Kenya’s fresh bid to stop Ocampo

FILE | NATION
Security officers keep at bay rioting youths in Kibera at the height of post election violence in 2008

The government has opened a fresh bid to have trials against the Ocampo Six at the International Criminal Court transferred to Kenya.

In an application to ICC judges filed by government-appointed lawyers, Kenya is requesting access to evidence collected by chief prosecutor Luis Moreno-Ocampo on grounds that local investigators may not have critical documents that could help nail the masterminds of the violence.

The application filed by lawyers Geoffrey Nice and Rodney Dixon has a 22-page annexture, which seeks to show that Kenyan courts can try the cases.

“The government has informed the court it is conducting an investigation at all levels in respect of all persons against whom there may be allegations of participation in post-election violence,” they say in the application.
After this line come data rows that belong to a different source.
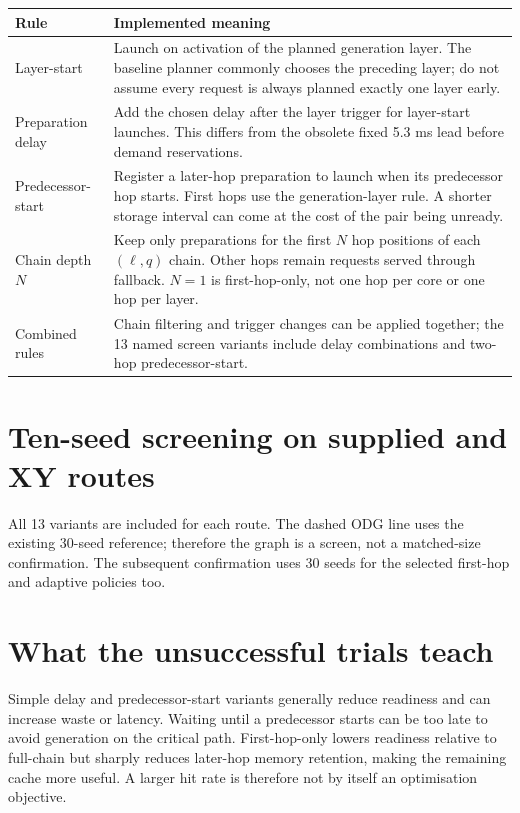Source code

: \documentclass[11pt,a4paper,oneside]{report}
\begin{document}
\begin{longtable}{p{.31\linewidth}p{.61\linewidth}}
\toprule Rule & Implemented meaning\\\midrule\endhead
Layer-start & Launch on activation of the planned generation layer. The baseline planner commonly chooses the preceding layer; do not assume every request is always planned exactly one layer early.\\
Preparation delay & Add the chosen delay after the layer trigger for layer-start launches. This differs from the obsolete fixed 5.3 ms lead before demand reservations.\\
Predecessor-start & Register a later-hop preparation to launch when its predecessor hop starts. First hops use the generation-layer rule. A shorter storage interval can come at the cost of the pair being unready.\\
Chain depth $N$ & Keep only preparations for the first $N$ hop positions of each $(\ell,q)$ chain. Other hops remain requests served through fallback. $N=1$ is first-hop-only, not one hop per core or one hop per layer.\\
Combined rules & Chain filtering and trigger changes can be applied together; the 13 named screen variants include delay combinations and two-hop predecessor-start.\\
\bottomrule
\end{longtable}

\section{Ten-seed screening on supplied and XY routes}
All 13 variants are included for each route. The dashed ODG line uses the existing 30-seed reference; therefore the graph is a screen, not a matched-size confirmation. The subsequent confirmation uses 30 seeds for the selected first-hop and adaptive policies too.


\section{What the unsuccessful trials teach}
Simple delay and predecessor-start variants generally reduce readiness and can increase waste or latency. Waiting until a predecessor starts can be too late to avoid generation on the critical path. First-hop-only lowers readiness relative to full-chain but sharply reduces later-hop memory retention, making the remaining cache more useful. A larger hit rate is therefore not by itself an optimisation objective.
\end{document}
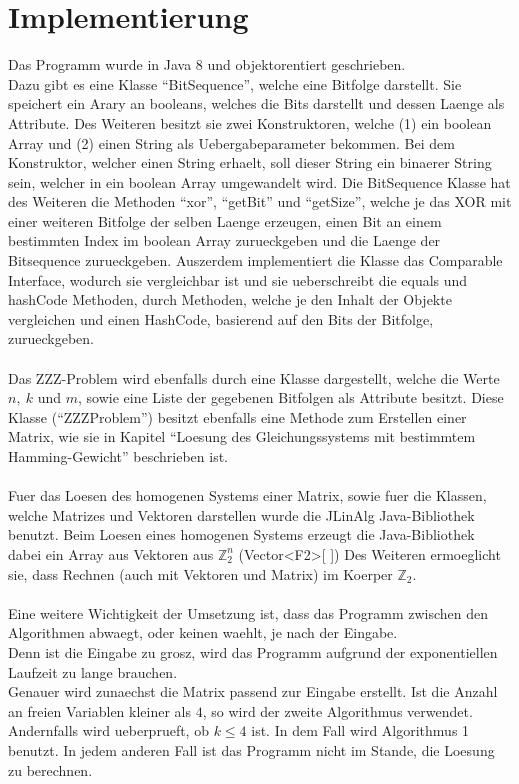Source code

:\documentclass[a4paper,10pt,ngerman]{scrartcl}
\begin{document}
{\section{Implementierung}
Das Programm wurde in Java 8 und objektorentiert geschrieben.
\\ Dazu gibt es eine Klasse "`BitSequence"', welche eine Bitfolge darstellt. Sie speichert ein Arary an booleans, welches die Bits darstellt und dessen Laenge als Attribute. 
Des Weiteren besitzt sie zwei Konstruktoren, welche (1) ein boolean Array und (2) einen String als Uebergabeparameter bekommen. Bei dem Konstruktor, welcher einen String erhaelt, soll dieser String ein binaerer String sein, welcher in ein boolean Array umgewandelt wird.
Die BitSequence Klasse hat des Weiteren die Methoden "`xor"', "`getBit"' und "`getSize"', welche je das XOR mit einer weiteren Bitfolge der selben Laenge erzeugen, einen Bit an einem bestimmten Index im boolean Array zurueckgeben und die Laenge der Bitsequence zurueckgeben. Auszerdem implementiert die Klasse das Comparable Interface, wodurch sie vergleichbar ist und sie ueberschreibt die equals und hashCode Methoden, durch Methoden, welche je den Inhalt der Objekte vergleichen und einen HashCode, basierend auf den Bits der Bitfolge, zurueckgeben.
\\\\
Das ZZZ-Problem wird ebenfalls durch eine Klasse dargestellt, welche die Werte $n, \ k$ und $m$, sowie eine Liste der gegebenen Bitfolgen als Attribute besitzt. Diese Klasse ("`ZZZProblem"') besitzt ebenfalls eine Methode zum Erstellen einer Matrix, wie sie in Kapitel "`Loesung des Gleichungssystems mit bestimmtem Hamming-Gewicht"' beschrieben ist.
\\\\
Fuer das Loesen des homogenen Systems einer Matrix, sowie fuer die Klassen, welche Matrizes und Vektoren darstellen wurde die JLinAlg Java-Bibliothek benutzt. 
Beim Loesen eines homogenen Systems erzeugt die Java-Bibliothek dabei ein Array aus Vektoren aus \(\mathbb{Z}_{2}^n\) (Vector<F2>[ ])
Des Weiteren ermoeglicht sie, dass Rechnen (auch mit Vektoren und Matrix) im Koerper \(\mathbb{Z}_{2}\). 
\\\\
Eine weitere Wichtigkeit der Umsetzung ist, dass das Programm zwischen den Algorithmen abwaegt, oder keinen waehlt, je nach der Eingabe.\\
Denn ist die Eingabe zu grosz, wird das Programm aufgrund der exponentiellen Laufzeit zu lange brauchen. \\
Genauer wird zunaechst die Matrix passend zur Eingabe erstellt. Ist die Anzahl an freien Variablen kleiner als $4$, so wird der zweite Algorithmus verwendet. Andernfalls wird ueberprueft, ob $k \leq 4$ ist. In dem Fall wird Algorithmus 1 benutzt.
In jedem anderen Fall ist das Programm nicht im Stande, die Loesung zu berechnen.

}
\end{document}

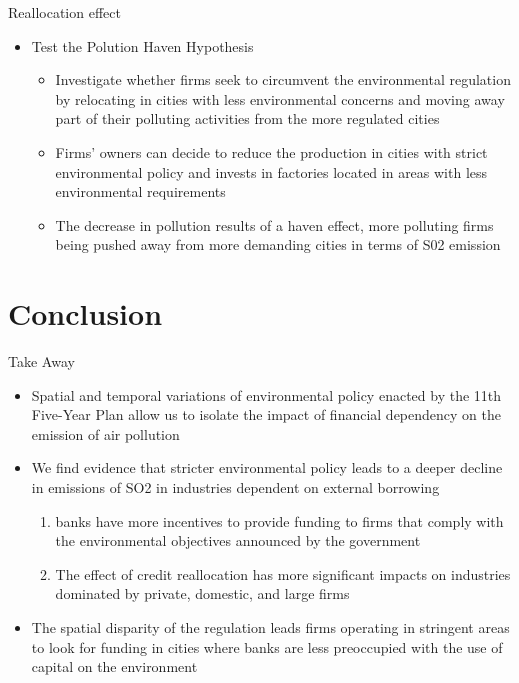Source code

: \documentclass{beamer}
\begin{document}
\begin{frame}{Reallocation effect}

    \begin{itemize}
        \item Test the Polution Haven Hypothesis
        \begin{itemize}
            \item Investigate whether firms seek to circumvent the environmental regulation by relocating in cities with less environmental concerns and moving away part of their polluting activities from the more regulated cities
            \item Firms’ owners can decide to reduce the production in cities with strict environmental policy and invests in factories located in areas with less environmental requirements
            \item The decrease in pollution results of a haven effect, more polluting firms being pushed away from more demanding cities in terms of S02 emission
        \end{itemize}
    \end{itemize}
\end{frame}

\section{Conclusion}

\begin{frame}{Take Away}
    \begin{itemize}
        \item Spatial and temporal variations of environmental policy enacted by the 11th Five-Year Plan allow us to isolate the impact of financial dependency on the emission of air pollution
        \item We find evidence that stricter environmental policy leads to a deeper decline in emissions of SO2 in industries dependent on external borrowing
        \begin{enumerate}
            \item banks have more incentives to provide funding to firms that comply with the environmental objectives announced by the government
            \item  The effect of credit reallocation has more significant impacts on industries dominated by private, domestic, and large firms
        \end{enumerate}
        \item The spatial disparity of the regulation leads firms operating in stringent areas to look for funding in cities where banks are less preoccupied with the use of capital on the environment
    \end{itemize}
    
\end{frame}
\end{document}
The move underlines the government’s determination to block the ICC from trying Deputy Prime Minister Uhuru Kenyatta, suspended minister William Ruto and Head of Civil Service Francis Muthaura at The Hague.

The others in the Ocampo list are Tinderet MP Henry Kosgey, Postmaster-General Hussein Ali and radio presenter Joshua arap Sang.

Sources at the Attorney-General chambers revealed the lawyers annexed to the application a list of cases of foreign pirates who have been tried in Kenyan courts to show the country’s capacity to try the Ocampo Six.

Show of trust

The annexes also contain a list of the cases on post-election violence that are under investigation, prosecutions and those that have been convicted.

The sources argued that it was a show of trust in Kenya’s law courts for US, UK, the European Union, Japan and China to entrust the trial of pirates in the hands of local judges and prosecutors. The list of investigations and prosecutions into post-election violence were submitted to the ICC on Thursday.

Chief Public Prosecutor Keriako Tobiko on Friday confirmed that a list of investigations and prosecutions into post-election chaos was handed over to the AG Amos Wako.

Mr Tobiko said more than 1,000 cases had been investigated and were awaiting prosecution while trials of over 700 had been concluded.

“The conviction rates are 50-50 depending on the evidence that has been presented during the prosecutions,” he said by phone.

CID director Ndegwa Muhoro confirmed the AG had directed the police to speed up investigations into the post-election violence suspects, including the Ocampo Six.